● **Task item**: A line below contains "5. **Approval Workflow**", and a later one contains "and automatic cleanup". Repeat both, with every line between them, exactly.

● **Material provided**:
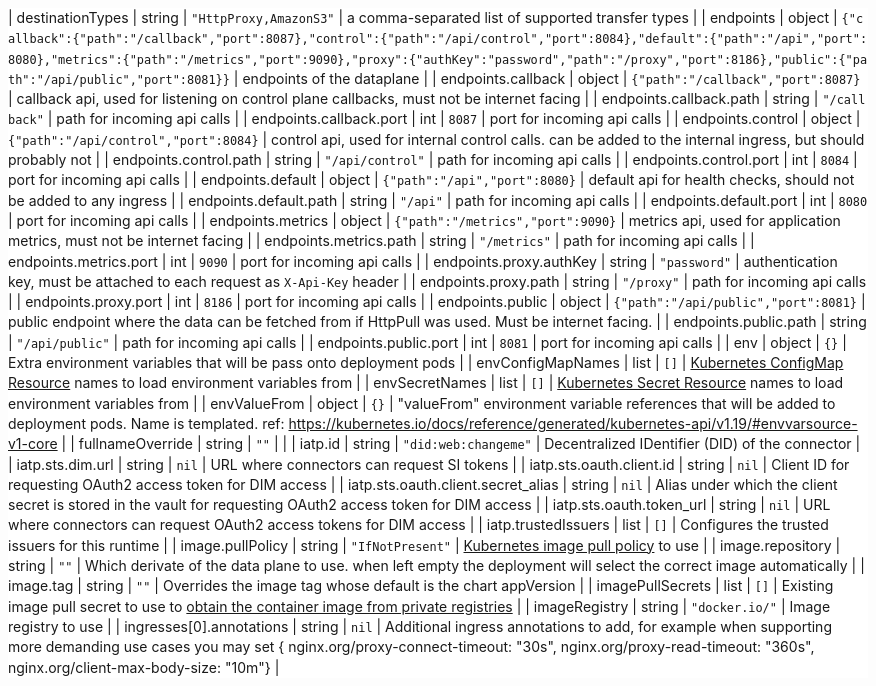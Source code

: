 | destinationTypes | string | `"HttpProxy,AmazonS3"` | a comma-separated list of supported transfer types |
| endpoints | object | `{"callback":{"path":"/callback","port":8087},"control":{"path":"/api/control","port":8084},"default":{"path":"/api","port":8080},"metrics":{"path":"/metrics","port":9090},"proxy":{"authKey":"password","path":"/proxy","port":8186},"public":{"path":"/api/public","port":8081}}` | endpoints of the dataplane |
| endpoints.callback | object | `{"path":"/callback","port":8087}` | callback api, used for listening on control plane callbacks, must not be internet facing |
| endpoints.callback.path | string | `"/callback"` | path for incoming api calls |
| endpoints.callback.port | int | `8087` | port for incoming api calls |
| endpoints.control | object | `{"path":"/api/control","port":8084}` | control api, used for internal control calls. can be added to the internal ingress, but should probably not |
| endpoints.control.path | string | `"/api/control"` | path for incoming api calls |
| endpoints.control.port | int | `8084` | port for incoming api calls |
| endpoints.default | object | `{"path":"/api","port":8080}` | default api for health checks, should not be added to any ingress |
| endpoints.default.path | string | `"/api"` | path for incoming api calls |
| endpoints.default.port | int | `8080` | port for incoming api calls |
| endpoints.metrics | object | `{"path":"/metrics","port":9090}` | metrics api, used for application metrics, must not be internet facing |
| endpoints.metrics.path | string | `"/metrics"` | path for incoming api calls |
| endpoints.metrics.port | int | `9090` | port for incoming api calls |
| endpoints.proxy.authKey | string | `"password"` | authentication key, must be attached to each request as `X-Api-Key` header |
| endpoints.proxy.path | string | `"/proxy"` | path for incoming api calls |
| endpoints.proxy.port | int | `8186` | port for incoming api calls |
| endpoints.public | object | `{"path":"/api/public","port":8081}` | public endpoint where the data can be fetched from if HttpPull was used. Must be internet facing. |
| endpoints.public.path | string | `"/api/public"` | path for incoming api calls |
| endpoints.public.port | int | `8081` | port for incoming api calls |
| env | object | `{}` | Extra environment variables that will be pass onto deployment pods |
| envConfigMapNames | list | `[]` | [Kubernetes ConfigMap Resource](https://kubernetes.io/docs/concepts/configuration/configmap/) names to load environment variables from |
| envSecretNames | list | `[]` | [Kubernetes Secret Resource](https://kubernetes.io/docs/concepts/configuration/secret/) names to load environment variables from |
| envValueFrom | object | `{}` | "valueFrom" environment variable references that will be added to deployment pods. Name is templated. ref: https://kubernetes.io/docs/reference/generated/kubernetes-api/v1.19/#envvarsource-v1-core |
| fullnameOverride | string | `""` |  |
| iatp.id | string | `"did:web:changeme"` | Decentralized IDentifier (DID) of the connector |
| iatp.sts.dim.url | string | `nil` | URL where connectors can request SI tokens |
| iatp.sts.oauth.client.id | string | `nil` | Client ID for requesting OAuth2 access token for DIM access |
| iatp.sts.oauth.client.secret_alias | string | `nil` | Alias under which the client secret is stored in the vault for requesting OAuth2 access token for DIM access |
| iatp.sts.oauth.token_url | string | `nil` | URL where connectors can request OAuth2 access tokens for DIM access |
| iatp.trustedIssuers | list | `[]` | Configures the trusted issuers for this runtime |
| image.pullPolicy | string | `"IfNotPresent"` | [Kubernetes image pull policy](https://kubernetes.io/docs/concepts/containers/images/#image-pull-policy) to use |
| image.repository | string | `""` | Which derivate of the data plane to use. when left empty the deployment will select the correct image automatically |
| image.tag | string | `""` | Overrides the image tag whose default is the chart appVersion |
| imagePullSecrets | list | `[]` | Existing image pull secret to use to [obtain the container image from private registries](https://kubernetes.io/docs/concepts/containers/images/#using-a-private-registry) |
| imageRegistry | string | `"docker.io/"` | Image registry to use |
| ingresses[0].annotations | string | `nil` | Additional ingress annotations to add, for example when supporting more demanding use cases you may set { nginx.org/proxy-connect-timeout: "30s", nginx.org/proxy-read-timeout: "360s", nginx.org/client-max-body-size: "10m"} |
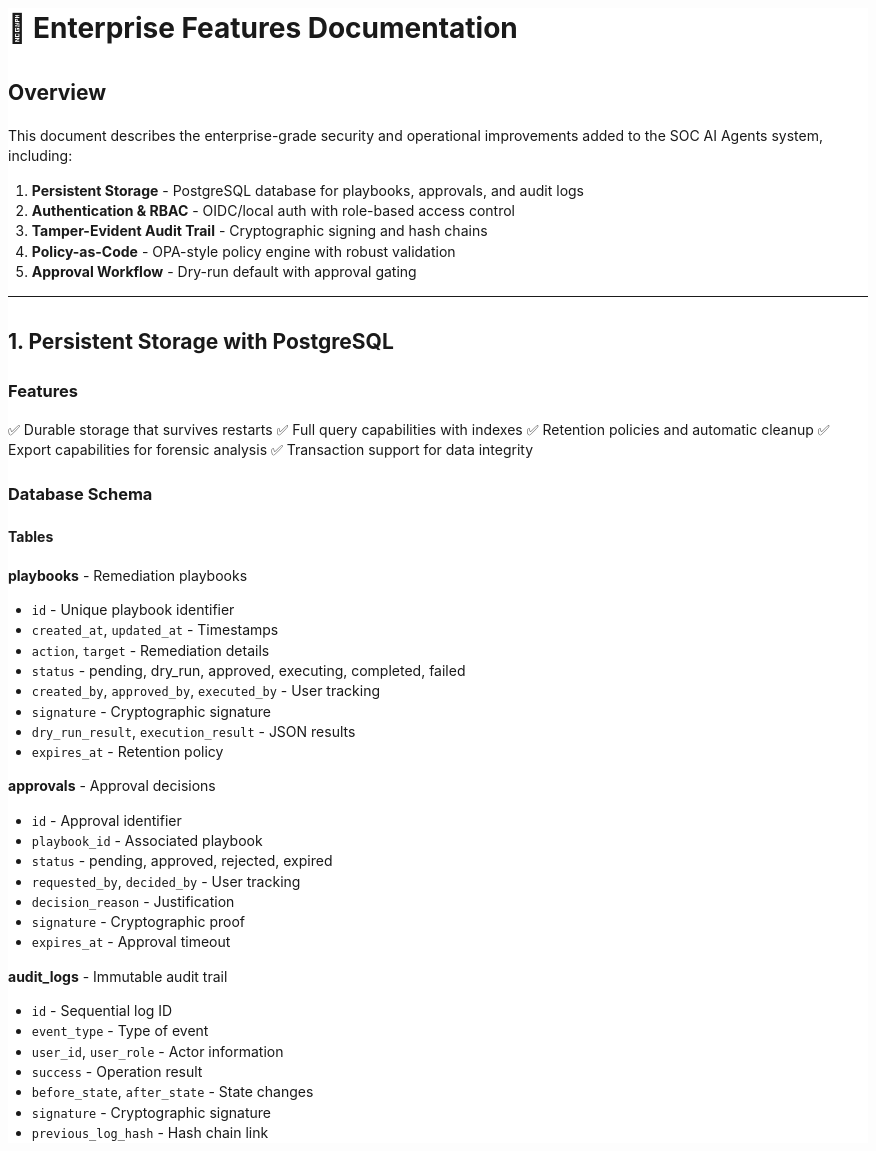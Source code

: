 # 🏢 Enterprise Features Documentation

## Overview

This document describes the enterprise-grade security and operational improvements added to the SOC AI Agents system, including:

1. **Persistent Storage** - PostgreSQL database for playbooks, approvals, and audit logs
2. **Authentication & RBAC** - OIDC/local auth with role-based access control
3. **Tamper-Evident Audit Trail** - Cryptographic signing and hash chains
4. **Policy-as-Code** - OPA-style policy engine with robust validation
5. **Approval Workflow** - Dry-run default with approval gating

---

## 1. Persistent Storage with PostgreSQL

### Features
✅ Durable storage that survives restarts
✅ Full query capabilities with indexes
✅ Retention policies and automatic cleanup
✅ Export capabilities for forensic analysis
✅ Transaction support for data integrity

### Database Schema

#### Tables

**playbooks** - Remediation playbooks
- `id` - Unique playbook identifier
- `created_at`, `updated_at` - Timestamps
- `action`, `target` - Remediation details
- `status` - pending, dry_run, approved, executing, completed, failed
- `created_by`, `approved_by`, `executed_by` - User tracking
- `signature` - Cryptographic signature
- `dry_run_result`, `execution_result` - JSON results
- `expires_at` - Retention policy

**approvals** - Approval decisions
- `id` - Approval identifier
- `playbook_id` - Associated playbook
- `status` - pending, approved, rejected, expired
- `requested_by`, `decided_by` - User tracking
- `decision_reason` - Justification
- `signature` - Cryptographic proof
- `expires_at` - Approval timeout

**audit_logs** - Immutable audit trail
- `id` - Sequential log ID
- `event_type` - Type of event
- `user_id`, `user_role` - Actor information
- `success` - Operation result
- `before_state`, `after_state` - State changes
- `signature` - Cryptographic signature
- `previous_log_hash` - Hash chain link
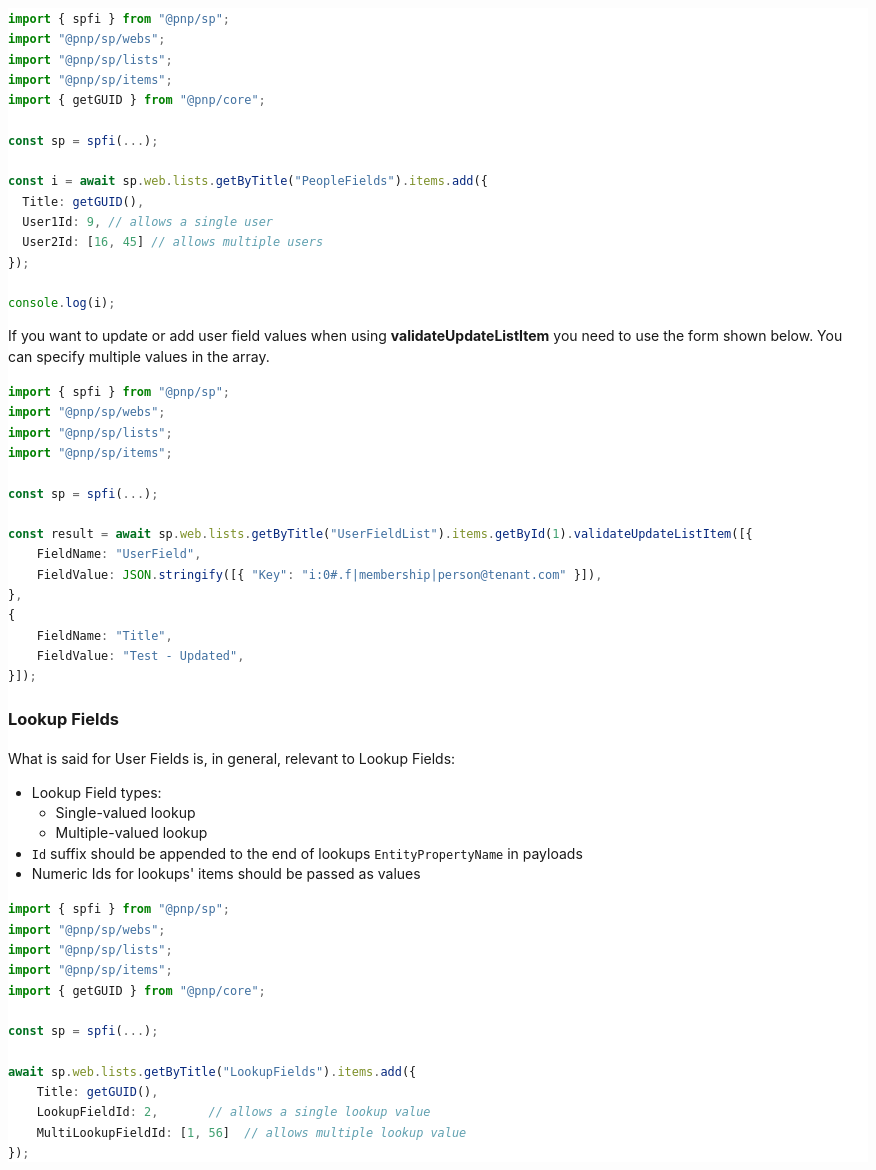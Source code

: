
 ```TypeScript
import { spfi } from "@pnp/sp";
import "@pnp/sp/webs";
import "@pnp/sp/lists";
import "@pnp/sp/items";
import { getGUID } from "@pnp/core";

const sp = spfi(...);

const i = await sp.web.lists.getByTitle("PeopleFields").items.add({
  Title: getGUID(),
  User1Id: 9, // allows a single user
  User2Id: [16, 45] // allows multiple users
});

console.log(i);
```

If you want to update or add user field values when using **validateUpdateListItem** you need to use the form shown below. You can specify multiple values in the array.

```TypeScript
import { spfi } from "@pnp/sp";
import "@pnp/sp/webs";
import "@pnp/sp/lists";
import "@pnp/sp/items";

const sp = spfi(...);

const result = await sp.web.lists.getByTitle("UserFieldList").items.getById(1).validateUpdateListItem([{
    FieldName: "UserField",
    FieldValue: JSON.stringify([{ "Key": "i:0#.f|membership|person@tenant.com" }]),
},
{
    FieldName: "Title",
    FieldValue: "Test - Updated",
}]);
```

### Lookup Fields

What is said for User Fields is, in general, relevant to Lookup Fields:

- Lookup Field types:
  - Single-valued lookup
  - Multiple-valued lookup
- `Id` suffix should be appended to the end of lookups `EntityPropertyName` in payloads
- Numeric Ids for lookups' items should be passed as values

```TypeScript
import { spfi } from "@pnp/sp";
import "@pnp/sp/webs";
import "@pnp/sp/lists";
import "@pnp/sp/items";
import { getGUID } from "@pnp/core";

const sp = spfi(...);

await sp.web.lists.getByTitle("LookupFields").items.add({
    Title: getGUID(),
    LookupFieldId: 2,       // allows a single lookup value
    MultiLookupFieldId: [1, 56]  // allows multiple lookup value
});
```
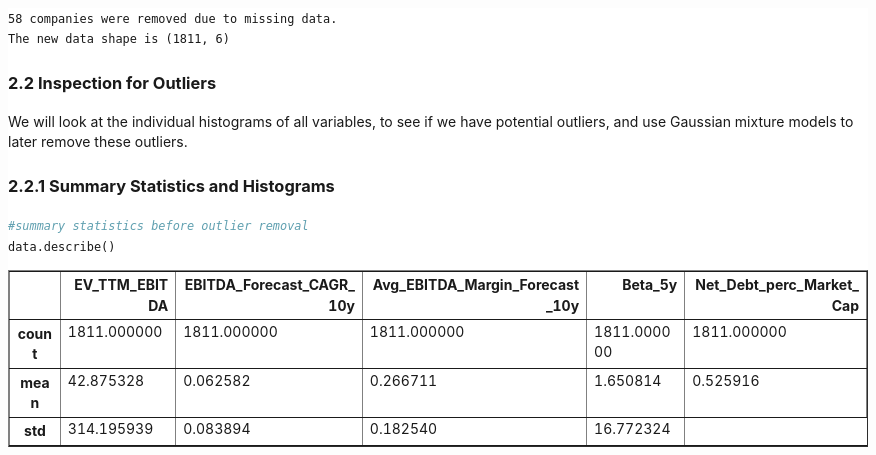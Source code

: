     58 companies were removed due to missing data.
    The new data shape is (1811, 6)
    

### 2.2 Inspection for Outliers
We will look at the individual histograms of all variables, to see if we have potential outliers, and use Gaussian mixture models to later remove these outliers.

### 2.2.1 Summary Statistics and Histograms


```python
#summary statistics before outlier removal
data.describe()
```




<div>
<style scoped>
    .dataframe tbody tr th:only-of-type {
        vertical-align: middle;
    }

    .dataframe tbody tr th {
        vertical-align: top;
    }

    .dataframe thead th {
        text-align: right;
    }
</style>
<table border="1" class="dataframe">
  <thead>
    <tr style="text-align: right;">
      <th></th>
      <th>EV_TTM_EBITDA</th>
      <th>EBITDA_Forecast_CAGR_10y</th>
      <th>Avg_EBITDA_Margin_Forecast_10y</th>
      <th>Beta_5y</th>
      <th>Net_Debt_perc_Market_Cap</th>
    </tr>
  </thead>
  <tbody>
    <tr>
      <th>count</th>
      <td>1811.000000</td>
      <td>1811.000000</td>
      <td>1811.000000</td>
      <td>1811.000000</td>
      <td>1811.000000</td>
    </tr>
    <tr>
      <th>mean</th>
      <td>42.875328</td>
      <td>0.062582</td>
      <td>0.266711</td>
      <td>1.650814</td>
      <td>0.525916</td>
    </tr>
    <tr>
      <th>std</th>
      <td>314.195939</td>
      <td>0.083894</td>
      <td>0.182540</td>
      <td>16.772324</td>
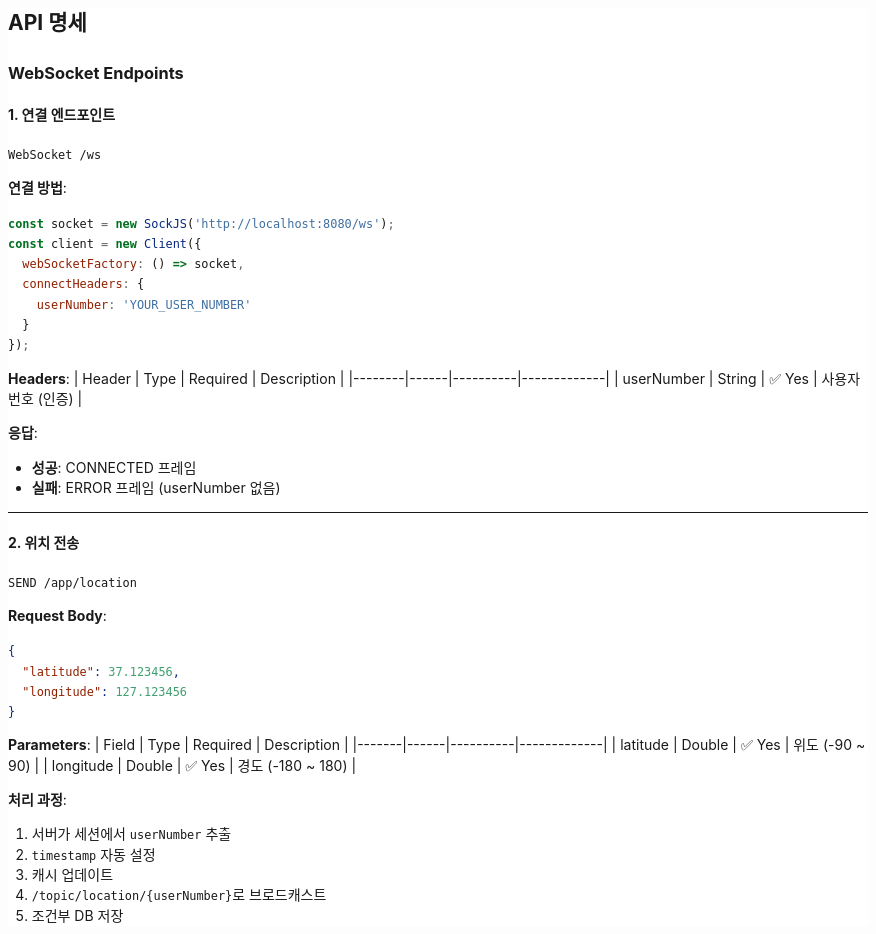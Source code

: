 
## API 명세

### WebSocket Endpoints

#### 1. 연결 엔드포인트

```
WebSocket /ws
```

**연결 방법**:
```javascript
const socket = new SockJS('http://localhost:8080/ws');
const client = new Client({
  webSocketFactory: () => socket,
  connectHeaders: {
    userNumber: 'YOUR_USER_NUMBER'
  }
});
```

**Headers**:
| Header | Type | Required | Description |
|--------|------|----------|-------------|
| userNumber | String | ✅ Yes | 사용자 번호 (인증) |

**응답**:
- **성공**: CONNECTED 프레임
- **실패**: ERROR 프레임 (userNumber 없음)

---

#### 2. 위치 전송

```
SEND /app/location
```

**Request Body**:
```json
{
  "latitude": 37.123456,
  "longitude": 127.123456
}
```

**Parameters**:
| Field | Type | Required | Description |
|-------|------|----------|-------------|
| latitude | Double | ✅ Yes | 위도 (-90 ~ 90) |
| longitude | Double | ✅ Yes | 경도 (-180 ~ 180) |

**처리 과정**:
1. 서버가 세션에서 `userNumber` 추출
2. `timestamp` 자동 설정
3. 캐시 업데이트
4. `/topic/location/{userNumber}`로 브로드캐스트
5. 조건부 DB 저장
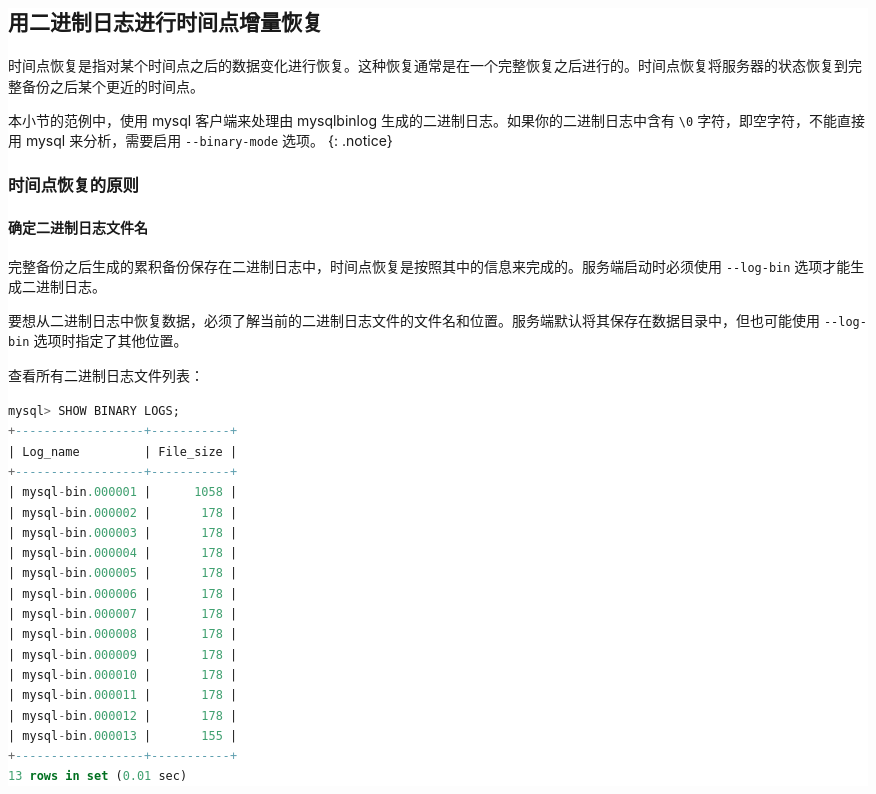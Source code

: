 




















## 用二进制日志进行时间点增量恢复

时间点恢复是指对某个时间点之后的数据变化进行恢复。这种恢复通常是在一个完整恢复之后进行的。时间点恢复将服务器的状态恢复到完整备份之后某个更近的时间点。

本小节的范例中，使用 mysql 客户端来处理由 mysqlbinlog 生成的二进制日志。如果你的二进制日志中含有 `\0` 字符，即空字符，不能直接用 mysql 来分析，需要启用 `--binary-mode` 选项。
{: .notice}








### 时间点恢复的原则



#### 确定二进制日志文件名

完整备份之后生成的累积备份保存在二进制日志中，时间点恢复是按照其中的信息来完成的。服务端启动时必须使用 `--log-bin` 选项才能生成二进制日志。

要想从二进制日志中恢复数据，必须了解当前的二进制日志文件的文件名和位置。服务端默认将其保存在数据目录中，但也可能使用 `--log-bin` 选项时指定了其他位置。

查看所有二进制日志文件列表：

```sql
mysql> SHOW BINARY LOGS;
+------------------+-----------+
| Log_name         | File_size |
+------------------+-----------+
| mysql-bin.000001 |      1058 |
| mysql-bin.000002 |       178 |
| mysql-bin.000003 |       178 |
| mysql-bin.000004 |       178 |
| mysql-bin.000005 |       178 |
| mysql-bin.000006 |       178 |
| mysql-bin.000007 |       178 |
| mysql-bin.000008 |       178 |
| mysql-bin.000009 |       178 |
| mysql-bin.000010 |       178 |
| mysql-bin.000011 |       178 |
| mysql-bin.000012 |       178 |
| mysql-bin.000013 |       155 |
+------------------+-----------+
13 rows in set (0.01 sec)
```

● **Answer space**:
5. **Approval Workflow** - Dry-run default with approval gating

---

## 1. Persistent Storage with PostgreSQL

### Features
✅ Durable storage that survives restarts
✅ Full query capabilities with indexes
✅ Retention policies and automatic cleanup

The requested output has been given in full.